Exercise prompt:
From the entries below, copy every line that has the word "look".

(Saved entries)
= = = = =

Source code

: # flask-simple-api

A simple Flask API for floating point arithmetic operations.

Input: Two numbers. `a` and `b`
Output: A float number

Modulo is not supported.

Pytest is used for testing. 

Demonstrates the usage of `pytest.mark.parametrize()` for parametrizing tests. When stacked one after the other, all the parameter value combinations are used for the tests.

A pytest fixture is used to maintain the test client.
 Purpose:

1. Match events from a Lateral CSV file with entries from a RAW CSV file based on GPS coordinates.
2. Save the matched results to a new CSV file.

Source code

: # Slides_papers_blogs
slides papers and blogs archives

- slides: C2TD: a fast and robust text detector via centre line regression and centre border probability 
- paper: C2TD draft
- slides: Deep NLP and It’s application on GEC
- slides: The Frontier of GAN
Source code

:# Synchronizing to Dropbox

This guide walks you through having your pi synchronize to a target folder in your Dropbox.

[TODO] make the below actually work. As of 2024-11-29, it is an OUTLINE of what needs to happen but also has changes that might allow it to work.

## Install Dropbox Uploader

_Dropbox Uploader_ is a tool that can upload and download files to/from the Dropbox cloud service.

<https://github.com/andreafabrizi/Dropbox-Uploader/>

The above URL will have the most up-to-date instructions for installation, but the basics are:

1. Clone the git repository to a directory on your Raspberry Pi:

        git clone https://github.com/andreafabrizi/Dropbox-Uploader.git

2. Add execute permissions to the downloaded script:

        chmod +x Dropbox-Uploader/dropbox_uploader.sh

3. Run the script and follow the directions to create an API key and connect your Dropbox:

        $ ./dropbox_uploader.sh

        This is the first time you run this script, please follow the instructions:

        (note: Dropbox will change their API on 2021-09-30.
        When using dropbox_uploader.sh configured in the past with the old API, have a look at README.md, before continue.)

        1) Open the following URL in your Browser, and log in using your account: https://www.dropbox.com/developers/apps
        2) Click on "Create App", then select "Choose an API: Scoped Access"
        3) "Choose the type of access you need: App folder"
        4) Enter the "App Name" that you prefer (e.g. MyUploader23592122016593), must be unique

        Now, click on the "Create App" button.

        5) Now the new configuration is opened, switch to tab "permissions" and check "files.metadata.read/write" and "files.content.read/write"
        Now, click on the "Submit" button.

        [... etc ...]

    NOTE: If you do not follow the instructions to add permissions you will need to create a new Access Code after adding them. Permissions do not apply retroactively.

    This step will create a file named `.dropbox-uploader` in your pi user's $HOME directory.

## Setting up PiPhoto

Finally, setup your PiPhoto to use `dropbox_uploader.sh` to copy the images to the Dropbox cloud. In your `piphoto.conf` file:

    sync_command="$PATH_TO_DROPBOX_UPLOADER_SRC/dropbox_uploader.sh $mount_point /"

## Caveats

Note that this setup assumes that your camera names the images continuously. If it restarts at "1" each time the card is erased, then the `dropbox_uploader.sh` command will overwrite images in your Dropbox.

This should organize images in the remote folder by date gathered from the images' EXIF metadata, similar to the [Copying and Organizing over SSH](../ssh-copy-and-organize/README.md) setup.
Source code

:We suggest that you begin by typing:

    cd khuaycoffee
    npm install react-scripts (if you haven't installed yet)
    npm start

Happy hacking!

= = = = =

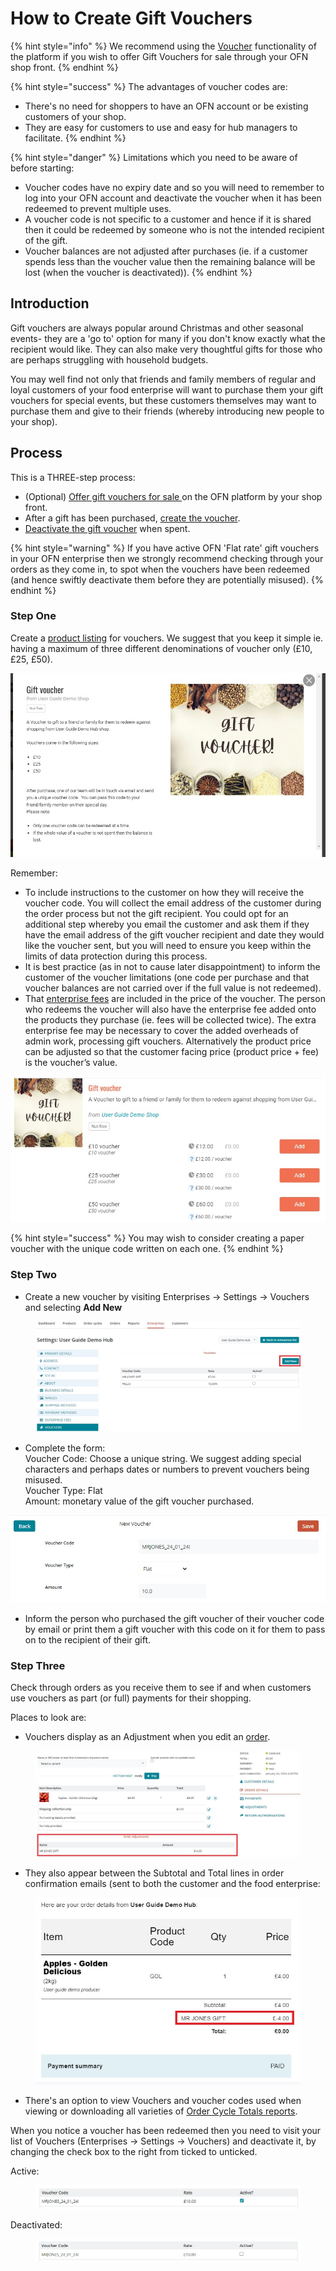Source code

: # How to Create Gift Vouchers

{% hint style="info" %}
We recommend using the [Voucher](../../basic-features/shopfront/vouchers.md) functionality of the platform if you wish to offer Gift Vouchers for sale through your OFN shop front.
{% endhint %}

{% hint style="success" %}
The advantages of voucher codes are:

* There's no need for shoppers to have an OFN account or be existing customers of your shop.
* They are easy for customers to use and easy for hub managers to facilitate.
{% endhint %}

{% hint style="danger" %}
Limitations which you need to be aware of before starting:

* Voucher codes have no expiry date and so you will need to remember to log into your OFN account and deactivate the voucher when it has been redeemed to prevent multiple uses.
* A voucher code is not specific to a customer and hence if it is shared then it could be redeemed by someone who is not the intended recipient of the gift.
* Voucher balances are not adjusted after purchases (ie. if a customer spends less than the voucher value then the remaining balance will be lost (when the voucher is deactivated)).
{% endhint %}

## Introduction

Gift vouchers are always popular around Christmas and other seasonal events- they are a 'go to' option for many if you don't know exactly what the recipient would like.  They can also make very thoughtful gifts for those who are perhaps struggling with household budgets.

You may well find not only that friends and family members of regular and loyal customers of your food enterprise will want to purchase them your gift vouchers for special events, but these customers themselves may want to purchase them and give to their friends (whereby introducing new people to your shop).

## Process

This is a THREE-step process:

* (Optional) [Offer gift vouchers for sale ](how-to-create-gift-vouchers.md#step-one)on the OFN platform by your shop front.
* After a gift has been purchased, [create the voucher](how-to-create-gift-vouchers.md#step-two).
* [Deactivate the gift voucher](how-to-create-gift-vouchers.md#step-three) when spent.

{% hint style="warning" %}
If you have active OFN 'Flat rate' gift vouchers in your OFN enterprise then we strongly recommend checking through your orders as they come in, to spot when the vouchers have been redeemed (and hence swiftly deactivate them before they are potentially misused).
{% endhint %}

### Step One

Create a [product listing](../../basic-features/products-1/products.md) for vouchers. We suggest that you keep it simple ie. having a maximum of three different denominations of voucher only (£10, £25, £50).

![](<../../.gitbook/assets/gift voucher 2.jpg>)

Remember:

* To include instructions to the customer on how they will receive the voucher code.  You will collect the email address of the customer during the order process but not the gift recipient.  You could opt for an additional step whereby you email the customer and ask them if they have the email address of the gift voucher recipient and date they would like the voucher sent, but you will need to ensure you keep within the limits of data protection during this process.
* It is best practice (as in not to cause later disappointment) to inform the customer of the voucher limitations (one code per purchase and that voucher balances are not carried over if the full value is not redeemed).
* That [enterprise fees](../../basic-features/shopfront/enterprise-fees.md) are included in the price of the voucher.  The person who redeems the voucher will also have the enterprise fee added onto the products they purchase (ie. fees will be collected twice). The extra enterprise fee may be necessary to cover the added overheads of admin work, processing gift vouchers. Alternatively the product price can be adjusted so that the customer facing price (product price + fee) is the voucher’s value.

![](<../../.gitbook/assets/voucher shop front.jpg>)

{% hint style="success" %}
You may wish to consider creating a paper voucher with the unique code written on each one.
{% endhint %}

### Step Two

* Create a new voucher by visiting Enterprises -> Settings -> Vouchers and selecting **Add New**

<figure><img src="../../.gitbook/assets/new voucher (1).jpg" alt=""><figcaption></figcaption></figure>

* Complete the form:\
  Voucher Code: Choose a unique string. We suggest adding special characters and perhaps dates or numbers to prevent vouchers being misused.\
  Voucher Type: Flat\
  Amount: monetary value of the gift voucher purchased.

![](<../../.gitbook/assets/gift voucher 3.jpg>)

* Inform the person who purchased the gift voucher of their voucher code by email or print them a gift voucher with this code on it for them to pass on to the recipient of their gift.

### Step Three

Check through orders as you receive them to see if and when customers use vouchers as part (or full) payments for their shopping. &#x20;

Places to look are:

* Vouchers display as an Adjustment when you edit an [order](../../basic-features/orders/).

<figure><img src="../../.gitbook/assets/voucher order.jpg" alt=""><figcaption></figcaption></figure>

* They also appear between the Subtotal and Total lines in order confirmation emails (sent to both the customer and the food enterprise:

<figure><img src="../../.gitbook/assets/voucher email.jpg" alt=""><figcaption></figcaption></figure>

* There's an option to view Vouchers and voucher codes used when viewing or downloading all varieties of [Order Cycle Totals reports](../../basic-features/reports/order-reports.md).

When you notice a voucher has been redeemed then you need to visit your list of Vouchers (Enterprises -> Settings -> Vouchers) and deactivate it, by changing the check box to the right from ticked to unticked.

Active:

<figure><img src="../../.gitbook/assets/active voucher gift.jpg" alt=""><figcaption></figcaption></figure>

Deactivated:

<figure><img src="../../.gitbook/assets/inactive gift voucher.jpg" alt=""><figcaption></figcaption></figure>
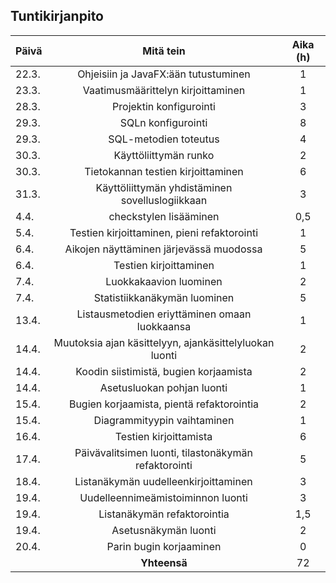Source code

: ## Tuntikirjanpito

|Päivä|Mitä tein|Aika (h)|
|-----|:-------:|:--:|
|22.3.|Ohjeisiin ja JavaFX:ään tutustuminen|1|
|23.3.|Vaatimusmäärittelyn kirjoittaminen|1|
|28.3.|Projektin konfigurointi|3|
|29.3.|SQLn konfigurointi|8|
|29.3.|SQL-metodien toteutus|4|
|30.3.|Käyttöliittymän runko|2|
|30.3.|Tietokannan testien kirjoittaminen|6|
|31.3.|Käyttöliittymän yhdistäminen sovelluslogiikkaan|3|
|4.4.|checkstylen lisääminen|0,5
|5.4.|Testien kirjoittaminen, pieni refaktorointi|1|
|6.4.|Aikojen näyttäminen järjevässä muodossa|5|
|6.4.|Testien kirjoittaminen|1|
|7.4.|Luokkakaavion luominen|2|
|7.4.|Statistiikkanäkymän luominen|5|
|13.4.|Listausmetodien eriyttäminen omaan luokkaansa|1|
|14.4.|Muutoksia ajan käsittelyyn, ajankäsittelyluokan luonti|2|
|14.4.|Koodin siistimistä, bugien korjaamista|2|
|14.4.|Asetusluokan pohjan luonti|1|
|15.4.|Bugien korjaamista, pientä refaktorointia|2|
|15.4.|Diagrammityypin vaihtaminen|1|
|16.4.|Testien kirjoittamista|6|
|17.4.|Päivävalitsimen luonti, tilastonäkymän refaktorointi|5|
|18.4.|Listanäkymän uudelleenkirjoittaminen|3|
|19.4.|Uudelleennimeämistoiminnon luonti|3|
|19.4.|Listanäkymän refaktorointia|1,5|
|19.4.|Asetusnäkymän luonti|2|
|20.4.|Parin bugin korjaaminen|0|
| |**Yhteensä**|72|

= = = = =

Task output:
        When using dropbox_uploader.sh configured in the past with the old API, have a look at README.md, before continue.)
Places to look are:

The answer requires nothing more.